## What to produce
Using the listing below, report how many lines hold the word "title", and nothing else.

## Provided entries
- - -
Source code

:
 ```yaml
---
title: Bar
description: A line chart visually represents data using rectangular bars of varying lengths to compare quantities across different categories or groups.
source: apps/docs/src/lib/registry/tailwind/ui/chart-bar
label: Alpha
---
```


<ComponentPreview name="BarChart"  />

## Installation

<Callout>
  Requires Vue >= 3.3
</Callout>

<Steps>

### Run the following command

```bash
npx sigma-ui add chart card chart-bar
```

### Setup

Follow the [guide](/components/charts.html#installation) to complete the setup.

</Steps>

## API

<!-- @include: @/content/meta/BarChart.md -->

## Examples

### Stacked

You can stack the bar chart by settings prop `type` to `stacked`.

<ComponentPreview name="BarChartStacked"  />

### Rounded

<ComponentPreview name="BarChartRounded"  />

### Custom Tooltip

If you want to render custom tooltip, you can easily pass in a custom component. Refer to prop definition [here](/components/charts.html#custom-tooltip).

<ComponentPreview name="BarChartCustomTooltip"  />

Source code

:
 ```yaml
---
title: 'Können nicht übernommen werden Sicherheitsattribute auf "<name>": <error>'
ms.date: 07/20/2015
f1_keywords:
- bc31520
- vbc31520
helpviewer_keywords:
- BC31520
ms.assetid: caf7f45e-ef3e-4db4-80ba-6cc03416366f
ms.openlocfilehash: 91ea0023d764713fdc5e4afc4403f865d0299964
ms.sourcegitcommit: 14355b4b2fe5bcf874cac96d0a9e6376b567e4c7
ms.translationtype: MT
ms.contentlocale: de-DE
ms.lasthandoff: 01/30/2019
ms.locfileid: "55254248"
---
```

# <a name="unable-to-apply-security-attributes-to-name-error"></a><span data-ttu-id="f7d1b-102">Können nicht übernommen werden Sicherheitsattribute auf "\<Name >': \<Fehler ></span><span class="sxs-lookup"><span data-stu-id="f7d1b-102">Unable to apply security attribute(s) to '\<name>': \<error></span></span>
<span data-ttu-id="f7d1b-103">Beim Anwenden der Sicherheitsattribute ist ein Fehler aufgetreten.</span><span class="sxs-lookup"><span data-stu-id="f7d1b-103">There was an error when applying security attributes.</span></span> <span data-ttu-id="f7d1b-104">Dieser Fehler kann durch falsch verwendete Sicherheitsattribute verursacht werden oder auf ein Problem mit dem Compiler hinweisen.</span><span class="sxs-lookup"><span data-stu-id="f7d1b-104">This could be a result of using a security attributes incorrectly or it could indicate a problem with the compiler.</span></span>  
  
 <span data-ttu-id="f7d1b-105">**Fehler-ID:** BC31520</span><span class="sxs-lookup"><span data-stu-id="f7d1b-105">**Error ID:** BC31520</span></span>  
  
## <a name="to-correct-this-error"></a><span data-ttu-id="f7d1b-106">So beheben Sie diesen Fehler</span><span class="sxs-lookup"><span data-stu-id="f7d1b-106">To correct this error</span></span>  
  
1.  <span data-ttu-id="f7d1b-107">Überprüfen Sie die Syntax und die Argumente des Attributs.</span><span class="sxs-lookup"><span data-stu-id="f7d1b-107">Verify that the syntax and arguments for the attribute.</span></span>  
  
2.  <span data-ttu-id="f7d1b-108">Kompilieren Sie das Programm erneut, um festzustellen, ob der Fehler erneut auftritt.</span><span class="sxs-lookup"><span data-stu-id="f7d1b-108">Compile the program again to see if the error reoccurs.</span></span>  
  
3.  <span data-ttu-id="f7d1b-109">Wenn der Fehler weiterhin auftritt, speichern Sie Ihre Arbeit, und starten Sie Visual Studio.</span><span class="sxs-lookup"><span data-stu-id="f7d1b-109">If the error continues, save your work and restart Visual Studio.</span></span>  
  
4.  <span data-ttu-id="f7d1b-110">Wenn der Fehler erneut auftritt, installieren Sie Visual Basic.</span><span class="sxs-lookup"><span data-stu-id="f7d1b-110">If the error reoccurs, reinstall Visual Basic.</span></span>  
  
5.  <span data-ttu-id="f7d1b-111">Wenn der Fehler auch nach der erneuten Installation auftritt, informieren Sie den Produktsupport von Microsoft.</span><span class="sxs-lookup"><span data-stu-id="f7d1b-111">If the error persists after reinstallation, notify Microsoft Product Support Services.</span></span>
- - -
## The answer
2